Lo cierto es que, en la primera década de este milenio, Corvalán corrigió su rumbo saliendo del derecho más o menos convencional para meterse en la intersección entre el mundo jurídico y la tecnología. 

De hecho, hace cinco años comenzó su posdoctorado en La Sorbona, investigando sobre administración pública y tecnologías de la información y la comunicación (TIC) y poco después se convirtió en fiscal general adjunto porteño. Ahí empezó la magia.

En 2017, el titular del Ministerio Público Fiscal de la Ciudad era Luis Cevasco. A poco de asumir, Corvalán le explicó a su superior que, para transformar la institución y cambiarle la cara para siempre a la burocracia, había que implementar un sistema informático que utilizara inteligencia artificial (IA). 

Cevasco le dio luz verde y entonces nació Prometea, el primer software inteligente incubado en una institución pública de habla hispana. 

Prometea fue un hit –como los que Juan escucha en su playlist de Spotify, colmada de lentos que lo marcaron en su adolescencia– al que le siguieron otros, porque con la creación del UBA Ialab conformó un equipo interdisciplinario con el que ya desarrollaron más de diez sistemas predictivos y automáticos para organizaciones de toda América Latina.

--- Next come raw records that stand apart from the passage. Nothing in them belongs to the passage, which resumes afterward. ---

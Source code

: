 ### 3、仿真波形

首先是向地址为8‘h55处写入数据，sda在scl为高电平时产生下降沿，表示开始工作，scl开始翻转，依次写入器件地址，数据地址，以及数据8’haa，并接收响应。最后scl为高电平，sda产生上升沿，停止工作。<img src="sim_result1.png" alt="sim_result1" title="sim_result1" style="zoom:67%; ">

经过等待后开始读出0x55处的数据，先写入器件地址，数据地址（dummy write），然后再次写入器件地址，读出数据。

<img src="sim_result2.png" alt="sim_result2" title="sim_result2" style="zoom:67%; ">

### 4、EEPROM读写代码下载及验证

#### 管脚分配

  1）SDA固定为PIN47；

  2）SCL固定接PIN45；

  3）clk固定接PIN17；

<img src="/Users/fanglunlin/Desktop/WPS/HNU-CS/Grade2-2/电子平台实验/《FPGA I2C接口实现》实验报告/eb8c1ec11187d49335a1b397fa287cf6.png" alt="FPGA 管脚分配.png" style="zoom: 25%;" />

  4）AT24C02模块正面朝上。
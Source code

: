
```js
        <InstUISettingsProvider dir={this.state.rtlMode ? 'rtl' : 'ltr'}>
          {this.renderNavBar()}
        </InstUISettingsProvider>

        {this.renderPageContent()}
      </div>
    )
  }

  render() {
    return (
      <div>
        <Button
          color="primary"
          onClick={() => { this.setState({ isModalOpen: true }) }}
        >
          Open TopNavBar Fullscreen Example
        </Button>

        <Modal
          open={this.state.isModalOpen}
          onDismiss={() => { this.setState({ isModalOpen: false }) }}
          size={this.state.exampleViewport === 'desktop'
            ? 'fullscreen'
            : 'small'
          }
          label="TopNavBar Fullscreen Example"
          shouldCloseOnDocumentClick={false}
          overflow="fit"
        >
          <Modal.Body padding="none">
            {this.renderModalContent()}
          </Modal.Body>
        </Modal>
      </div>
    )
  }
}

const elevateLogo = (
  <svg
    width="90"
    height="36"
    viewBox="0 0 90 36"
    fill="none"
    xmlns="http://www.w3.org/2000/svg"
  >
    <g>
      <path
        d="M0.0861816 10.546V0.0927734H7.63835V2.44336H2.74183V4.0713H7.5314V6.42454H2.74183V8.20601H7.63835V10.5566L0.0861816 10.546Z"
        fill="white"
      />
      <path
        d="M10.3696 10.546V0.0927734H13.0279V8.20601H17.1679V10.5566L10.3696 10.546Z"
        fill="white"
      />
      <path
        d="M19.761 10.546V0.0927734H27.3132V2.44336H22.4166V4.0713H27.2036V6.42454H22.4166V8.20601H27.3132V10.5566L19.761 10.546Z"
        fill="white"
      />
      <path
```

De la mano de aquello vinieron eventos fundacionales, libros y más libros, plataformas de capacitación de vanguardia, investigaciones junto a universidades emblemáticas como el MIT, reconocimientos de toda clase incluyendo a la ONU. Más aún, este año lanzaron el Metaverso de la UBA, un hecho sin precedentes. 

He de admitir que no es la primera ni la segunda vez que converso con Corvalán. En estos apretados párrafos, relatar una carrera prolífica como la de él –que ahora admite que, siendo papá de Joaquín, ha moderado, acaso levemente, su frenesí– es tan difícil como, para cualquier mortal, seguirle el tranco.

Pero entretejiendo anécdotas con pareceres, y sin pasar por alto que el destino lo ha llamado a liderar equipos y abrir caminos, es bueno (y necesario) figurarse qué ven sus ojos ahora. 

“Hace diez años no me hubiera imaginado lo que hoy día estoy haciendo, y tampoco en este momento pienso mucho en cómo será mi vida a los 50 –para lo que le faltan 7–, pero estoy convencido de que el desafío actual es formar organizaciones multidisciplinarias que funcionen como orquestas”. 

¿A ver? “Los datos son, en este tiempo, la partitura con la que los seres humanos hacemos, cada uno, una parte de lo que suena. Hoy estamos, cada área, cada uno, tocando algo por separado; como mucho, agregamos un instrumento sobre otro, pero no hay sinfonía. Si funcionamos como verdaderas orquestas, dejando fluir los datos, entonces vamos a poder resolver los problemas del futuro”.

Sabedor de que sus metas son siempre doblemente exigentes en un país como el nuestro, Corvalán sonríe. No es el optimismo lo que lo impulsa, sino la determinación que le inculcaron y una vocación irrefrenable por el servicio público.

No hay orquesta sin director. Habiendo prescindido del moño y del chaqué, el muchacho de nombre de telenovela se levanta, saluda y se acomoda la batuta en el bolsillo interno del saco.